Difference between Document-based and Key/Value-based databases?

never_had_a_name picture never_had_a_name · Aug 24, 2010 · Viewed 52.4k times · Source

I know there are three different, popular types of non-sql databases.

  • Key/Value: Redis, Tokyo Cabinet, Memcached
  • ColumnFamily: Cassandra, HBase
  • Document: MongoDB, CouchDB

I have read long blogs about it without understanding so much.

I know relational databases and get the hang around document-based databases like MongoDB/CouchDB.

Could someone tell me what the major differences are between these and the 2 former on the list?

Answer

Niels van der Rest picture Niels van der Rest · Aug 24, 2010

The main differences are the data model and the querying capabilities.

Key-value stores

The first type is very simple and probably doesn't need any further explanation.
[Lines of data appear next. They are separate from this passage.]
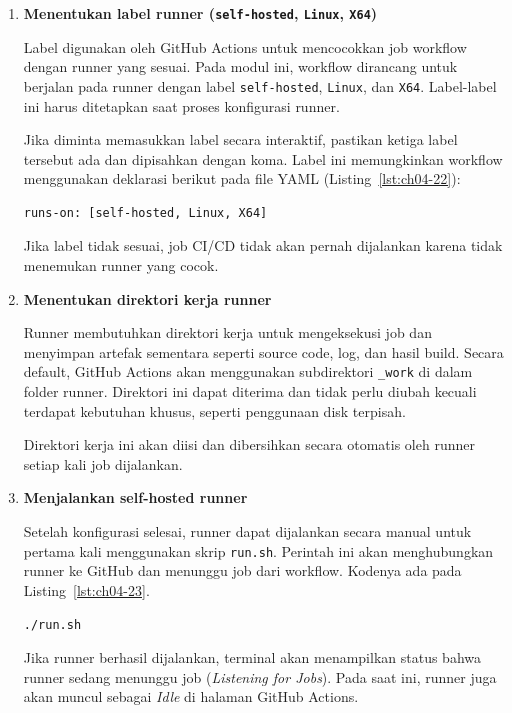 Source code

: \begin{enumerate}
\item \textbf{Menentukan label runner (\texttt{self-hosted}, \texttt{Linux}, \texttt{X64})}

Label digunakan oleh GitHub Actions untuk mencocokkan job workflow dengan
runner yang sesuai. Pada modul ini, workflow dirancang untuk berjalan pada
runner dengan label \texttt{self-hosted}, \texttt{Linux}, dan \texttt{X64}.
Label-label ini harus ditetapkan saat proses konfigurasi runner.

Jika diminta memasukkan label secara interaktif, pastikan ketiga label
tersebut ada dan dipisahkan dengan koma. Label ini memungkinkan workflow
menggunakan deklarasi berikut pada file YAML (Listing~\ref{lst:ch04-22}):

\begin{lstlisting}[language=bash, caption={Potongan kode pada Tutorial (3)}, label={lst:ch04-22}]
runs-on: [self-hosted, Linux, X64]
\end{lstlisting}

Jika label tidak sesuai, job CI/CD tidak akan pernah dijalankan karena
tidak menemukan runner yang cocok.

\item \textbf{Menentukan direktori kerja runner}

Runner membutuhkan direktori kerja untuk mengeksekusi job dan menyimpan
artefak sementara seperti source code, log, dan hasil build. Secara default,
GitHub Actions akan menggunakan subdirektori \texttt{\_work} di dalam folder
runner. Direktori ini dapat diterima dan tidak perlu diubah kecuali terdapat
kebutuhan khusus, seperti penggunaan disk terpisah.

Direktori kerja ini akan diisi dan dibersihkan secara otomatis oleh runner
setiap kali job dijalankan.

\item \textbf{Menjalankan self-hosted runner}

Setelah konfigurasi selesai, runner dapat dijalankan secara manual untuk
pertama kali menggunakan skrip \texttt{run.sh}. Perintah ini akan
menghubungkan runner ke GitHub dan menunggu job dari workflow. Kodenya ada pada Listing~\ref{lst:ch04-23}.

\begin{lstlisting}[language=bash, caption={Potongan kode pada Tutorial (4)}, label={lst:ch04-23}]
./run.sh
\end{lstlisting}

Jika runner berhasil dijalankan, terminal akan menampilkan status bahwa
runner sedang menunggu job (\textit{Listening for Jobs}). Pada saat ini,
runner juga akan muncul sebagai \textit{Idle} di halaman GitHub Actions.


\end{enumerate}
Data model: more than key-value stores

Although there is some debate on the correct name for databases such as Cassandra, I'd like to call them column-family stores. Although key-value pairs are an essential part of Cassandra, it's not limited to just that. It allows you to nest key-value pairs, so a key could refer to multiple sub-key-value pairs.
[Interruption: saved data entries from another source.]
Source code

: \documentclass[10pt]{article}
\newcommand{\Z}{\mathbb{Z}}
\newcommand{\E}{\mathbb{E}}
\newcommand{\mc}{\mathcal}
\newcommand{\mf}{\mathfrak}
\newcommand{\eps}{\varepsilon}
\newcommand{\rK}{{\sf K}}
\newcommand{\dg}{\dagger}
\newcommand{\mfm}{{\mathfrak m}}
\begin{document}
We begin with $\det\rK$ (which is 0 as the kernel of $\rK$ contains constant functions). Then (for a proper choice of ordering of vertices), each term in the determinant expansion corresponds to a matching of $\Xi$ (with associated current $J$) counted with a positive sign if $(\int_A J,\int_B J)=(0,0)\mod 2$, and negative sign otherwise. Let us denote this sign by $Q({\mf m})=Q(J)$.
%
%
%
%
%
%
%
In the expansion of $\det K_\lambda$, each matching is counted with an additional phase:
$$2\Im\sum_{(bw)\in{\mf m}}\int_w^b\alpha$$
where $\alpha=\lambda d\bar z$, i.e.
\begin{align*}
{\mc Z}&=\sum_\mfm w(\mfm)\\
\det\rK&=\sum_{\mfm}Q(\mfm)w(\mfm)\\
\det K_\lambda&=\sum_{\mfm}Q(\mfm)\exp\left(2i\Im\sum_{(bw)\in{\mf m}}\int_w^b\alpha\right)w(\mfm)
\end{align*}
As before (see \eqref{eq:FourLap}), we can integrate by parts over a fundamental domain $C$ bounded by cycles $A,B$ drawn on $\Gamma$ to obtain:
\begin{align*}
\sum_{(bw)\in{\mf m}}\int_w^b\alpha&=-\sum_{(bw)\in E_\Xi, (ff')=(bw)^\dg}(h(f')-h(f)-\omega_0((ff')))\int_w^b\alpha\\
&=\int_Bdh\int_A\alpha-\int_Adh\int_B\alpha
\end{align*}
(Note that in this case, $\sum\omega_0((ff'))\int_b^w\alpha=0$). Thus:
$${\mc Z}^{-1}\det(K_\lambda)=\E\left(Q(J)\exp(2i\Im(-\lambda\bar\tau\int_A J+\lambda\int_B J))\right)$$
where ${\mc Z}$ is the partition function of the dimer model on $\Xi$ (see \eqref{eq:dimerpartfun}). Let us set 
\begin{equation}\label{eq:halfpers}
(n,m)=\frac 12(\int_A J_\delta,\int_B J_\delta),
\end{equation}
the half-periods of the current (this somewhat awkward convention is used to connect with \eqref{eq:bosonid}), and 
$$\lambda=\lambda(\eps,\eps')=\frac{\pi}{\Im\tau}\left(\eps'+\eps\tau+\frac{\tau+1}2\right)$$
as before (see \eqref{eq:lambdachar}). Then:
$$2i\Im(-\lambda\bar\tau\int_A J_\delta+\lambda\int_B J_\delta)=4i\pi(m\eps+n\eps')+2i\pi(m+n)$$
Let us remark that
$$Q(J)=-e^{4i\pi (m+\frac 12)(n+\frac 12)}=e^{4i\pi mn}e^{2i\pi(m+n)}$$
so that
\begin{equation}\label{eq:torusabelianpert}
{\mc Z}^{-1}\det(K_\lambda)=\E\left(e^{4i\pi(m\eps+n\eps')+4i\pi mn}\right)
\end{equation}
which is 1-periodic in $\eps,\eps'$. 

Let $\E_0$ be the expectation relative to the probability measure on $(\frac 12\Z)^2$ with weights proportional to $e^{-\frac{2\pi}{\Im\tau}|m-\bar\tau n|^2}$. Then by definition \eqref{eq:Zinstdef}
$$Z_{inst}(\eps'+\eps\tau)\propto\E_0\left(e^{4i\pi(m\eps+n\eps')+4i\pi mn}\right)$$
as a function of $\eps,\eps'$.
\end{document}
You cannot nest key-value pairs indefinitely though. You are limited to three levels (column families) or four levels of nesting (super-column families). In case the term column family doesn't ring a bell, see the WTF is a SuperColumn article, it's a good explanation of Cassandra's data model.

Document databases, such as CouchDB and MongoDB store entire documents in the form of JSON objects. You can think of these objects as nested key-value pairs. Unlike Cassandra, you can nest key-value pairs as much as you want. JSON also supports arrays and understands different data types, such as strings, numbers and boolean values.

Querying

I believe column-family stores can only be queried by key, or by writing map-reduce functions. You cannot query the values like you would in an SQL database. If your application needs more complex queries, your application will have to create and maintain indexes in order to access the desired data.

Document databases support queries by key and map-reduce functions as well, but also allow you to do basic queries by value, such as "Give me all users with more than 10 posts". Document databases are more flexible in this way.